90年代の日本の音楽シーンを語る上で欠かせないのが「小室ファミリー」の存在だ。小室哲哉がプロデュースするグループ、歌手がヒットを連発し、チャートを席巻していた時期があった。ファンでなくてもテレビ、ラジオ、街の中……あらゆる場所で毎日曲を耳にし、テレビや雑誌などで姿を目にする機会が多かった。そのため、当時うんざりしていた人ほど「90年代はずっと小室ファミリーが流行っていた」という印象を持っているかもしれない。
しかし、チャートのトップ集団に小室ファミリーが名を連ねた時期は、90年代の半分にも満たない。
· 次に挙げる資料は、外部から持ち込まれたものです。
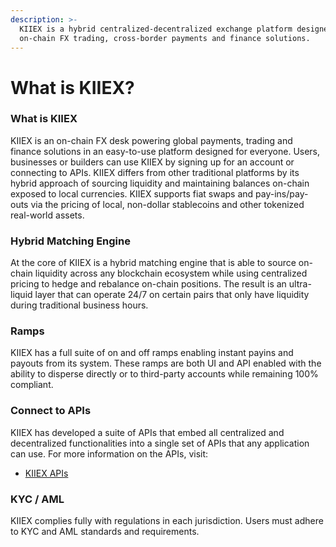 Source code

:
 ```yaml
---
description: >-
  KIIEX is a hybrid centralized-decentralized exchange platform designed for
  on-chain FX trading, cross-border payments and finance solutions.
---
```


# What is KIIEX?

### What is KIIEX

KIIEX is an on-chain FX desk powering global payments, trading and finance solutions in an easy-to-use platform designed for everyone. Users, businesses or builders can use KIIEX by signing up for an account or connecting to APIs. KIIEX differs from other traditional platforms by its hybrid approach of sourcing liquidity and maintaining balances on-chain exposed to local currencies. KIIEX supports fiat swaps and pay-ins/pay-outs via the pricing of local, non-dollar stablecoins and other tokenized real-world assets.&#x20;

### Hybrid Matching Engine

At the core of KIIEX is a hybrid matching engine that is able to source on-chain liquidity across any blockchain ecosystem while using centralized pricing to hedge and rebalance on-chain positions. The result is an ultra-liquid layer that can operate 24/7 on certain pairs that only have liquidity during traditional business hours.&#x20;

### Ramps&#x20;

KIIEX has a full suite of on and off ramps enabling instant payins and payouts from its system. These ramps are both UI and API enabled with the ability to disperse directly or to third-party accounts while remaining 100% compliant.&#x20;

### Connect to APIs

KIIEX has developed a suite of APIs that embed all centralized and decentralized functionalities into a single set of APIs that any application can use. For more information on the APIs, visit:

* [KIIEX APIs](https://docs.kiiglobal.io/docs/connect-to-kiiex/connect-to-kiiex-apis)

### KYC / AML

KIIEX complies fully with regulations in each jurisdiction. Users must adhere to KYC and AML standards and requirements.&#x20;
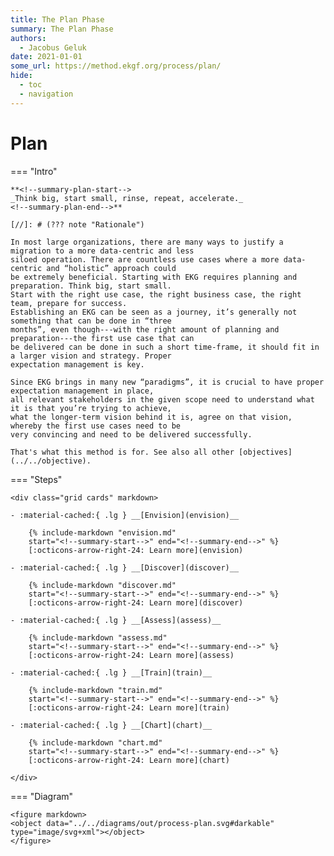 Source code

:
 ```yaml
---
title: The Plan Phase
summary: The Plan Phase
authors:
  - Jacobus Geluk
date: 2021-01-01
some_url: https://method.ekgf.org/process/plan/
hide:
  - toc
  - navigation
---
```

# Plan

=== "Intro"

    **<!--summary-plan-start-->
    _Think big, start small, rinse, repeat, accelerate._
    <!--summary-plan-end-->**
    
    [//]: # (??? note "Rationale")
    
    In most large organizations, there are many ways to justify a migration to a more data-centric and less
    siloed operation. There are countless use cases where a more data-centric and “holistic” approach could
    be extremely beneficial. Starting with EKG requires planning and preparation. Think big, start small. 
    Start with the right use case, the right business case, the right team, prepare for success.
    Establishing an EKG can be seen as a journey, it’s generally not something that can be done in “three
    months”, even though---with the right amount of planning and preparation---the first use case that can
    be delivered can be done in such a short time-frame, it should fit in a larger vision and strategy. Proper
    expectation management is key.
    
    Since EKG brings in many new “paradigms”, it is crucial to have proper expectation management in place,
    all relevant stakeholders in the given scope need to understand what it is that you’re trying to achieve,
    what the longer-term vision behind it is, agree on that vision, whereby the first use cases need to be
    very convincing and need to be delivered successfully.
    
    That's what this method is for. See also all other [objectives](../../objective).

=== "Steps"

    <div class="grid cards" markdown>
    
    - :material-cached:{ .lg } __[Envision](envision)__
    
        {% include-markdown "envision.md"
        start="<!--summary-start-->" end="<!--summary-end-->" %}
        [:octicons-arrow-right-24: Learn more](envision)
    
    - :material-cached:{ .lg } __[Discover](discover)__
    
        {% include-markdown "discover.md"
        start="<!--summary-start-->" end="<!--summary-end-->" %}
        [:octicons-arrow-right-24: Learn more](discover)
    
    - :material-cached:{ .lg } __[Assess](assess)__
    
        {% include-markdown "assess.md"
        start="<!--summary-start-->" end="<!--summary-end-->" %}
        [:octicons-arrow-right-24: Learn more](assess)
    
    - :material-cached:{ .lg } __[Train](train)__
    
        {% include-markdown "train.md"
        start="<!--summary-start-->" end="<!--summary-end-->" %}
        [:octicons-arrow-right-24: Learn more](train)
    
    - :material-cached:{ .lg } __[Chart](chart)__
    
        {% include-markdown "chart.md"
        start="<!--summary-start-->" end="<!--summary-end-->" %}
        [:octicons-arrow-right-24: Learn more](chart)
    
    </div>

=== "Diagram"

    <figure markdown>
    <object data="../../diagrams/out/process-plan.svg#darkable" type="image/svg+xml"></object>
    </figure>

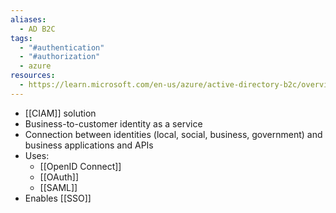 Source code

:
```yaml
---
aliases:
  - AD B2C
tags:
  - "#authentication"
  - "#authorization"
  - azure
resources:
  - https://learn.microsoft.com/en-us/azure/active-directory-b2c/overview
---
```

- [[CIAM]] solution
- Business-to-customer identity as a service
- Connection between identities (local, social, business, government) and business applications and APIs
- Uses:
	- [[OpenID Connect]]
	- [[OAuth]]
	- [[SAML]]
- Enables [[SSO]]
小室ファミリーの歴史がはじまる「小室元年」は「1994年」としたい。観月ありさ『TOO SHY SHY BOY!』(92年)のプロデュース、東京パフォーマンスドールのプロデュース、さらに自身のイニシャルが入ったグループ「TK RAVE FACTORY」ことtrfの結成・CDデビュー、いずれも92年から93年にかけての出来事だ。この時点で音楽プロデューサーに専念する準備をはじめていたが、自身がメンバーでもあるTMNは存続していた。
そして94年、小室のターニングポイントとなる出来事が次々と起こる。TMNのラストライブが行われたのが94年5月、trfの『BOY MEETS GIRL』の発売が6月、篠原涼子の『恋しさと せつなさと 心強さと』の発売が7月、売り上げ200万枚を超える大ヒット曲『WOW WAR TONIGHT~時には起こせよムーヴメント~』が生まれるきっかけとなった音楽番組『HEY!HEY!HEY! MUSIC CHAMP』(フジテレビ系)のスタートが10月。
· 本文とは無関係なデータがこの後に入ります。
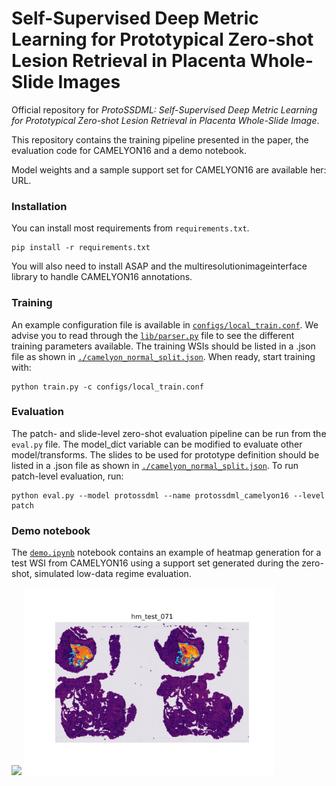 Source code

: # Self-Supervised Deep Metric Learning for Prototypical Zero-shot Lesion Retrieval in Placenta Whole-Slide Images

Official repository for *ProtoSSDML: Self-Supervised Deep Metric Learning for Prototypical Zero-shot Lesion Retrieval in Placenta Whole-Slide Image*.

This repository contains the training pipeline presented in the paper, the evaluation code for CAMELYON16 and a demo notebook.

Model weights and a sample support set for CAMELYON16 are available her: URL.

### Installation
You can install most requirements from `requirements.txt`.
```
pip install -r requirements.txt
```

You will also need to install ASAP and the multiresolutionimageinterface library to handle CAMELYON16 annotations.

### Training

An example configuration file is available in [`configs/local_train.conf`](configs/local_train.conf). We advise you to read through the [`lib/parser.py`](lib/parser.py) file to see the different training parameters available. The training WSIs should be listed in a .json file as shown in [`./camelyon_normal_split.json`](./camelyon_normal_split.json). When ready, start training with:
```
python train.py -c configs/local_train.conf
```

### Evaluation
The patch- and slide-level zero-shot evaluation pipeline can be run from the `eval.py` file. The model_dict variable can be modified to evaluate other model/transforms. The slides to be used for prototype definition should be listed in a .json file as shown in [`./camelyon_normal_split.json`](./camelyon_normal_split.json). To run patch-level evaluation, run:
```
python eval.py --model protossdml --name protossdml_camelyon16 --level patch
```

### Demo notebook
The [`demo.ipynb`](./demo.ipynb) notebook contains an example of heatmap generation for a test WSI from CAMELYON16 using a support set generated during the zero-shot, simulated low-data regime evaluation.

<img src="./gt_test_071.png" height=300>  <img src="./hm_test_071.png" height=300> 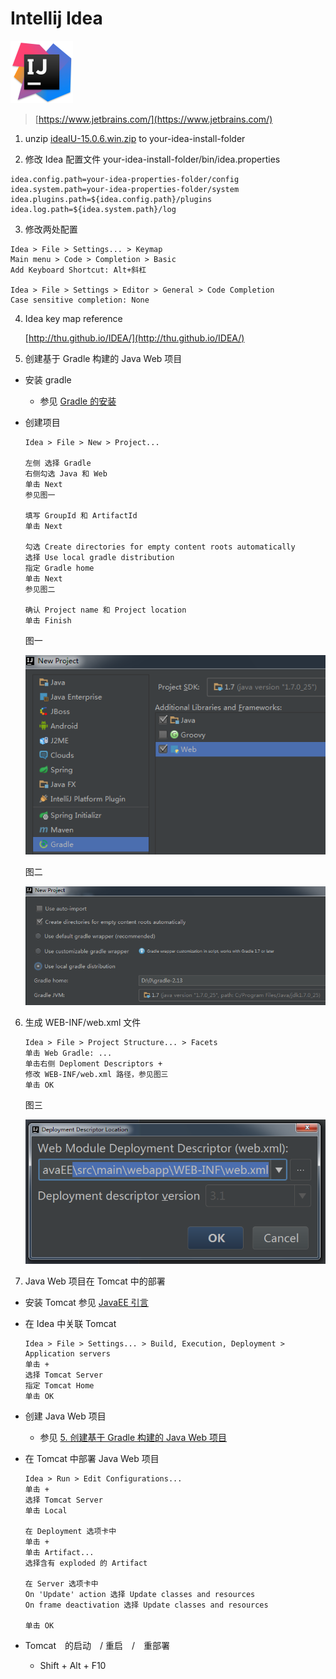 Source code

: # Intellij Idea

<img src="../image/idea/logo_idea.png" title="Intellij IDEA" width="100">

> [https://www.jetbrains.com/](https://www.jetbrains.com/)

1. unzip [ideaIU-15.0.6.win.zip](https://confluence.jetbrains.com/display/IntelliJIDEA/Previous+IntelliJ+IDEA+Releases) to your-idea-install-folder

2. 修改 Idea 配置文件 your-idea-install-folder/bin/idea.properties

  ```
  idea.config.path=your-idea-properties-folder/config
  idea.system.path=your-idea-properties-folder/system
  idea.plugins.path=${idea.config.path}/plugins
  idea.log.path=${idea.system.path}/log
  ```

3. 修改两处配置

  ```
  Idea > File > Settings... > Keymap
  Main menu > Code > Completion > Basic
  Add Keyboard Shortcut: Alt+斜杠

  Idea > File > Settings > Editor > General > Code Completion
  Case sensitive completion: None
  ```
  
4. Idea key map reference
  
    [http://thu.github.io/IDEA/](http://thu.github.io/IDEA/)
    
5. 创建基于 Gradle 构建的 Java Web 项目

  - 安装 gradle
    - 参见 [Gradle 的安装](gradle.md)
  - 创建项目

    ```
    Idea > File > New > Project... 
    
    左侧 选择 Gradle 
    右侧勾选 Java 和 Web
    单击 Next
    参见图一
    
    填写 GroupId 和 ArtifactId
    单击 Next
    
    勾选 Create directories for empty content roots automatically
    选择 Use local gradle distribution
    指定 Gradle home
    单击 Next
    参见图二
    
    确认 Project name 和 Project location
    单击 Finish
    ```
    
    图一
    
    ![图一](../image/idea/gradle_web_1.png)
    
    图二
    
    ![图二](../image/idea/gradle_web_2.png)
    
6. 生成 WEB-INF/web.xml 文件

   ```
   Idea > File > Project Structure... > Facets
   单击 Web Gradle: ...
   单击右侧 Deploment Descriptors + 
   修改 WEB-INF/web.xml 路径，参见图三
   单击 OK
   ```
   
   图三
   
   ![图三](../image/idea/gradle_web_3.png)
    
7. Java Web 项目在 Tomcat 中的部署

  - 安装 Tomcat
    参见 [JavaEE 引言](https://mingfei.gitbooks.io/training-lecture/content/javaee/intro.html#tomcat_install)
  - 在 Idea 中关联 Tomcat

    ```
    Idea > File > Settings... > Build, Execution, Deployment > Application servers
    单击 +
    选择 Tomcat Server
    指定 Tomcat Home
    单击 OK
    ```
   
   - 创建 Java Web 项目
     - 参见 [5. 创建基于 Gradle 构建的 Java Web 项目](idea.md)
   - 在 Tomcat 中部署 Java Web 项目
   
     ```
     Idea > Run > Edit Configurations...
     单击 +
     选择 Tomcat Server
     单击 Local
     
     在 Deployment 选项卡中
     单击 +
     单击 Artifact...
     选择含有 exploded 的 Artifact
     
     在 Server 选项卡中
     On 'Update' action 选择 Update classes and resources
     On frame deactivation 选择 Update classes and resources
     
     单击 OK
     ```
   - Tomcat　的启动　/ 重启　/　重部署
     -  Shift + Alt + F10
すべてのきっかけは94年にあった。以上の事からこの年を「小室元年」にしたいというわけだ。
その翌年には「小室ファミリー」が出そろった。H Jungle With t、globe、華原朋美がそろって95年にデビュー。小室による安室奈美恵のプロデュースがはじまったのもこの年だ。
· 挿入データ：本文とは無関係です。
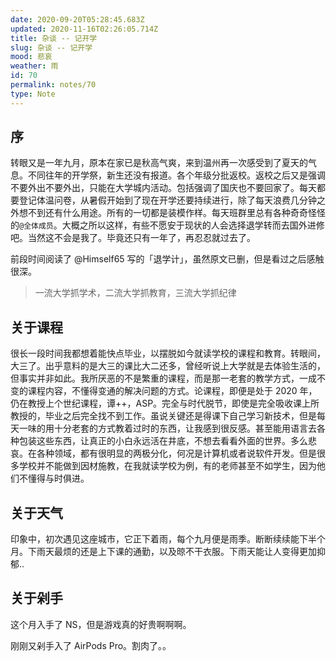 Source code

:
 ```yaml
---
date: 2020-09-20T05:28:45.683Z
updated: 2020-11-16T02:26:05.714Z
title: 杂谈 -- 记开学
slug: 杂谈 -- 记开学
mood: 悲哀
weather: 雨
id: 70
permalink: notes/70
type: Note
---
```



## 序

转眼又是一年九月，原本在家已是秋高气爽，来到温州再一次感受到了夏天的气息。不同往年的开学祭，新生还没有报道。各个年级分批返校。返校之后又是强调不要外出不要外出，只能在大学城内活动。包括强调了国庆也不要回家了。每天都要登记体温问卷，从暑假开始到了现在开学还要持续进行，除了每天浪费几分钟之外想不到还有什么用途。所有的一切都是装模作样。每天班群里总有各种奇奇怪怪的`@全体成员`。大概之所以这样，有些不愿安于现状的人会选择退学转而去国外进修吧。当然这不会是我了。毕竟还只有一年了，再忍忍就过去了。

前段时间阅读了 @Himself65 写的「退学计」，虽然原文已删，但是看过之后感触很深。

> 一流大学抓学术，二流大学抓教育，三流大学抓纪律

## 关于课程

很长一段时间我都想着能快点毕业，以摆脱如今就读学校的课程和教育。转眼间，大三了。出乎意料的是大三的课比大二还多，曾经听说上大学就是去体验生活的，但事实并非如此。我所厌恶的不是繁重的课程，而是那一老套的教学方式，一成不变的课程内容，不懂得变通的解决问题的方式。论课程，即便是处于 2020 年，仍在教授上个世纪课程，谭++，ASP。完全与时代脱节，即使是完全吸收课上所教授的，毕业之后完全找不到工作。虽说关键还是得课下自己学习新技术，但是每天一味的用十分老套的方式教着过时的东西，让我感到很反感。甚至能用语言去各种包装这些东西，让真正的小白永远活在井底，不想去看看外面的世界。多么悲哀。在各种领域，都有很明显的两极分化，何况是计算机或者说软件开发。但是很多学校并不能做到因材施教，在我就读学校为例，有的老师甚至不如学生，因为他们不懂得与时俱进。

## 关于天气

印象中，初次遇见这座城市，它正下着雨，每个九月便是雨季。断断续续能下半个月。下雨天最烦的还是上下课的通勤，以及晾不干衣服。下雨天能让人变得更加抑郁..

## 关于剁手

这个月入手了 NS，但是游戏真的好贵啊啊啊。

刚刚又剁手入了 AirPods Pro。割肉了。。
当時の音楽雑誌を紐解くと〝小室ファミリー〟というワードが最初に確認できたのは95年7月。8月開催のイベント『avex dance matrix'95 TK DANCE CAMP』の記事に「〝小室ファミリー〟が大集合‼ 小室哲哉の新ユニット〝GLOBE(グローブ)〟の初お披露目*1」とあった。trf、観月ありさ、篠原涼子、H Jungle With tなど、小室がプロデュースを手掛けたアーティストそろい踏み。このイベントのタイミングで〝小室ファミリー〟という名称が定着していったものと思われる。